All of lore.kernel.org
 help / color / mirror / Atom feed
From: Alan Jenkins <alan.christopher.jenkins@gmail.com>
To: Jens Axboe <axboe@kernel.dk>,
	linux-aio@kvack.org, linux-block@vger.kernel.org,
	linux-api@vger.kernel.org
Cc: hch@lst.de, jmoyer@redhat.com, avi@scylladb.com,
	jannh@google.com, viro@ZenIV.linux.org.uk
Subject: Re: [PATCH 13/18] io_uring: add file set registration
Date: Fri, 8 Feb 2019 14:02:28 +0000	[thread overview]
Message-ID: <02e71636-5b63-41e6-0ffd-646f305011c9@gmail.com> (raw)
In-Reply-To: <2ac73020-6ab0-e351-3a1a-180d0f1f801b@kernel.dk>

On 08/02/2019 12:57, Jens Axboe wrote:
> On 2/8/19 5:17 AM, Alan Jenkins wrote:
>>> +static int io_sqe_files_scm(struct io_ring_ctx *ctx)
>>> +{
>>> +#if defined(CONFIG_NET)
>>> +	struct scm_fp_list *fpl = ctx->user_files;
>>> +	struct sk_buff *skb;
>>> +	int i;
>>> +
>>> +	skb =  __alloc_skb(0, GFP_KERNEL, 0, NUMA_NO_NODE);
>>> +	if (!skb)
>>> +		return -ENOMEM;
>>> +
>>> +	skb->sk = ctx->ring_sock->sk;
>>> +	skb->destructor = unix_destruct_scm;
>>> +
>>> +	fpl->user = get_uid(ctx->user);
>>> +	for (i = 0; i < fpl->count; i++) {
>>> +		get_file(fpl->fp[i]);
>>> +		unix_inflight(fpl->user, fpl->fp[i]);
>>> +		fput(fpl->fp[i]);
>>> +	}
>>> +
>>> +	UNIXCB(skb).fp = fpl;
>>> +	skb_queue_head(&ctx->ring_sock->sk->sk_receive_queue, skb);
>> This code sounds elegant if you know about the existence of unix_gc(),
>> but quite mysterious if you don't.  (E.g. why "inflight"?)  Could we
>> have a brief comment, to comfort mortal readers on their journey?
>>
>> /* A message on a unix socket can hold a reference to a file. This can
>> cause a reference cycle. So there is a garbage collector for unix
>> sockets, which we hook into here. */
> Yes that's a good idea, I've added a comment as to why we go through the
> trouble of doing this socket + skb dance.

Great, thanks.

>> I think this is bypassing too_many_unix_fds() though?  I understood that
>> was intended to bound kernel memory allocation, at least in principle.
> As the code stands above, it'll cap it at 253. I'm just now reworking it
> to NOT be limited to the SCM max fd count, but still impose a limit of
> 1024 on the number of registered files. This is important to cap the
> memory allocation attempt as well.

I saw you were limiting to SCM_MAX_FD per io_uring.  On the other hand, 
there's no specific limit on the number of io_urings you can open (only 
the standard limits on fds).  So this would let you allocate hundreds of 
times more files than the previous limit RLIMIT_NOFILE...

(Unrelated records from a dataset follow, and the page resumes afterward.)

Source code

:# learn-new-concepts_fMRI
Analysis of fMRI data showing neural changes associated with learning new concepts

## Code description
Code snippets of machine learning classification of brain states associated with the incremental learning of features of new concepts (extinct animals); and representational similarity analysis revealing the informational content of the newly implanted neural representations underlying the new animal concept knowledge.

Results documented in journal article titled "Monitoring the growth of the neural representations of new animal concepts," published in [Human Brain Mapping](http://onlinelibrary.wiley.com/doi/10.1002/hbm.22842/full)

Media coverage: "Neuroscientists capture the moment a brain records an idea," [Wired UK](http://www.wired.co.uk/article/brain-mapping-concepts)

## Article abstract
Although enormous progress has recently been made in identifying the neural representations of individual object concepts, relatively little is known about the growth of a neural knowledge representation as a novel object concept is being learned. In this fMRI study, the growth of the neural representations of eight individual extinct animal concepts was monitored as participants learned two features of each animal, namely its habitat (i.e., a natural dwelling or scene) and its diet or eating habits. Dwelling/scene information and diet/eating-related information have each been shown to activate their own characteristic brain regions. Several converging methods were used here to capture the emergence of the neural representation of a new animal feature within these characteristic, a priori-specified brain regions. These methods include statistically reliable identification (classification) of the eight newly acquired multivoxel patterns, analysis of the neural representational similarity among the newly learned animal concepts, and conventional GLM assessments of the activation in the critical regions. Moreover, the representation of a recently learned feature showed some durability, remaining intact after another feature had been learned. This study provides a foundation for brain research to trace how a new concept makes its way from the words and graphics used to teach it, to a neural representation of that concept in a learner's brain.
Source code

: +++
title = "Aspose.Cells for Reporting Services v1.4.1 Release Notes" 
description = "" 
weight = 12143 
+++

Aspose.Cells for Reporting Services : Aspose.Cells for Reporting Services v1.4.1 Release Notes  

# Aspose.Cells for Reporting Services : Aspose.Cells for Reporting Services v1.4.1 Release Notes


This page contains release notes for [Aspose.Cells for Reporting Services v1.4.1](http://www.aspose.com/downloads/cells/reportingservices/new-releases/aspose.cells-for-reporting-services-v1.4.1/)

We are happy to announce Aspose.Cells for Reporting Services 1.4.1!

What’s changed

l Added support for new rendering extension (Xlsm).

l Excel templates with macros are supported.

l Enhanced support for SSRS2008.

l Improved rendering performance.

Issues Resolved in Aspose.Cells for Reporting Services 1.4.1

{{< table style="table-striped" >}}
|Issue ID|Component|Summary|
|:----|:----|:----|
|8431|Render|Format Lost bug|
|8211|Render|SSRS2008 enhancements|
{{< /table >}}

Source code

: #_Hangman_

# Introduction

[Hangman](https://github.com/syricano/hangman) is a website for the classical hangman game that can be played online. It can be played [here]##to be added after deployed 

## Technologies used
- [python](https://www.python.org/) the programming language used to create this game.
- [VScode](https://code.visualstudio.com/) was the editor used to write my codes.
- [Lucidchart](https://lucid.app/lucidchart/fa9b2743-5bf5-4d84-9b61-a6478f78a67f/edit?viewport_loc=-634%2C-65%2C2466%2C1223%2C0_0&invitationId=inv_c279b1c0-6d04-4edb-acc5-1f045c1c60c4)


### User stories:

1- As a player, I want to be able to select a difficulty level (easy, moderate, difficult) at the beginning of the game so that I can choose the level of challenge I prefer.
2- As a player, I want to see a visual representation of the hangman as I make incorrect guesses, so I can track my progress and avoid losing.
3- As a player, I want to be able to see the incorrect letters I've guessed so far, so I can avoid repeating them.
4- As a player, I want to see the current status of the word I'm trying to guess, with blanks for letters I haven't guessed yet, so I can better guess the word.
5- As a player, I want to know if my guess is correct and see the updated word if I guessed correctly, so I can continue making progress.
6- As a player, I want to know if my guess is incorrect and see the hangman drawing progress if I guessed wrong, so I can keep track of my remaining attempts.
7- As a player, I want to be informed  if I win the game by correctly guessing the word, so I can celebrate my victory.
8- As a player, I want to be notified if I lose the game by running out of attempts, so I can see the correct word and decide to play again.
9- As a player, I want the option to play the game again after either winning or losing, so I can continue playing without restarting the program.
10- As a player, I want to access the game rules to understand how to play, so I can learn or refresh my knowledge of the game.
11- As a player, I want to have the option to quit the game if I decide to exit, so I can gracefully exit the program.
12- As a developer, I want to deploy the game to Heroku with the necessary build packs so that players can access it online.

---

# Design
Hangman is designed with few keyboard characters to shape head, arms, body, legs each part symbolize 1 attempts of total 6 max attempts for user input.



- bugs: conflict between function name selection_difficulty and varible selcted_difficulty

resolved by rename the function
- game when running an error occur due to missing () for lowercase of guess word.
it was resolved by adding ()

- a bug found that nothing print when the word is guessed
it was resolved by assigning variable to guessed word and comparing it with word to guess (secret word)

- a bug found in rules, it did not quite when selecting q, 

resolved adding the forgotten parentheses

static inline bool too_many_unix_fds(struct task_struct *p)
{
	struct user_struct *user = current_user();

	if (unlikely(user->unix_inflight > task_rlimit(p, RLIMIT_NOFILE)))
		return !capable(CAP_SYS_RESOURCE) && !capable(CAP_SYS_ADMIN);
	return false;
}

RLIMIT_NOFILE is technically per-task, but here it is capping 
unix_inflight per-user.  So the way I look at this, the number of file 
descriptors per user is bounded by NOFILE * NPROC.  Then 
user->unix_inflight can have one additional process' worth (NOFILE) of 
"inflight" files.  (Plus SCM_MAX_FD slop, because too_many_fds() is only 
called once per SCM_RIGHTS).

Because io_uring doesn't check too_many_unix_fds(), I think it will let 
you have about 253 (or 1024) more process' worth of open files. That 
could be big proportionally when RLIMIT_NPROC is low.

I don't know if it matters.  It maybe reads like an oversight though.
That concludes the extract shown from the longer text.